Things are already off to a rocky start. Analysts and studios expect the top-performing films over the recent weekend to be those that were released weeks ago, including Wonder Woman 1984 and The Croods: A New Age.
Two-thirds of US theatres are closed, and the few new, small-budget movies that do come out in limited fashion are unlikely to drum up enough demand for venues to financially justify reopening.
Instead, the plan is to hang on until better days - likely not before April or later - when big-budget fare will be released again.
Cinemas that survive may even get to enjoy a windfall, as a backlog of highly anticipated movies is released to movie-lovers who have missed the smell of cinema popcorn and the spectacle of watching shows on the big screen instead of at home.
"We are going to go into this new year with a lot of hope," said Paul Dergarabedian, a senior media analyst at Comscore. "There are a lot of great movies on the way, but we have to have a safe and healthy environment in which to see them."
The recent weekend saw no new wide releases in the US. Warner Bros' Wonder Woman 1984, released on Dec 25 in cinemas and for no additional cost on HBO Max, is likely to top the box office, according to an analysis by BoxOffice Pro.
The film outperformed the AT&T-owned studio's expectations on its opening weekend, earning US$16.7 million, but ticket sales have fallen precipitously, likely due to its availability on streaming and weak reviews.
Movies from other large studios are expected to continue generating ticket sales, long after their premieres.

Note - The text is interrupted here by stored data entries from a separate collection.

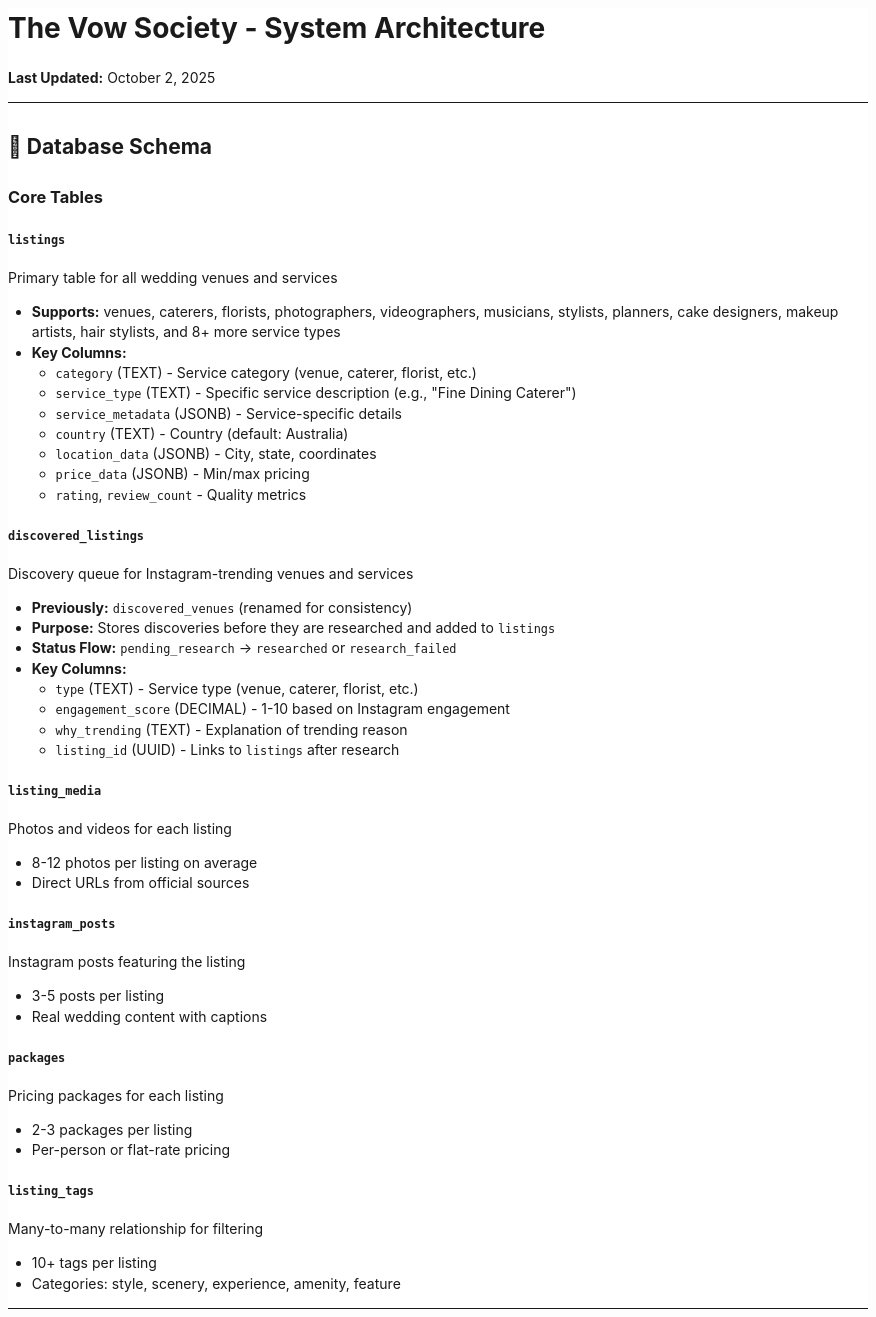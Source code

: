 # The Vow Society - System Architecture

**Last Updated:** October 2, 2025

---

## 📐 Database Schema

### Core Tables

#### `listings`
Primary table for all wedding venues and services
- **Supports:** venues, caterers, florists, photographers, videographers, musicians, stylists, planners, cake designers, makeup artists, hair stylists, and 8+ more service types
- **Key Columns:**
  - `category` (TEXT) - Service category (venue, caterer, florist, etc.)
  - `service_type` (TEXT) - Specific service description (e.g., "Fine Dining Caterer")
  - `service_metadata` (JSONB) - Service-specific details
  - `country` (TEXT) - Country (default: Australia)
  - `location_data` (JSONB) - City, state, coordinates
  - `price_data` (JSONB) - Min/max pricing
  - `rating`, `review_count` - Quality metrics

#### `discovered_listings`
Discovery queue for Instagram-trending venues and services
- **Previously:** `discovered_venues` (renamed for consistency)
- **Purpose:** Stores discoveries before they are researched and added to `listings`
- **Status Flow:** `pending_research` → `researched` or `research_failed`
- **Key Columns:**
  - `type` (TEXT) - Service type (venue, caterer, florist, etc.)
  - `engagement_score` (DECIMAL) - 1-10 based on Instagram engagement
  - `why_trending` (TEXT) - Explanation of trending reason
  - `listing_id` (UUID) - Links to `listings` after research

#### `listing_media`
Photos and videos for each listing
- 8-12 photos per listing on average
- Direct URLs from official sources

#### `instagram_posts`
Instagram posts featuring the listing
- 3-5 posts per listing
- Real wedding content with captions

#### `packages`
Pricing packages for each listing
- 2-3 packages per listing
- Per-person or flat-rate pricing

#### `listing_tags`
Many-to-many relationship for filtering
- 10+ tags per listing
- Categories: style, scenery, experience, amenity, feature

---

Universal Pictures' The Croods: A New Age, which was released Nov 25, may generate more than US$2 million in domestic box-office revenue over the weekend, followed by another film from Comcast's studio, News of the World.
There are signs that when the business does restart, pent-up demand for new films could undo some of the damage of 2020, in which box-office receipts fell 80 per cent compared with a year earlier. In Asia, cinemas have largely reopened and are setting records.
Hollywood studios plan to release a deluge of delayed major films, from a new James Bond installment to the long-awaited Marvel Comics movie Black Widow.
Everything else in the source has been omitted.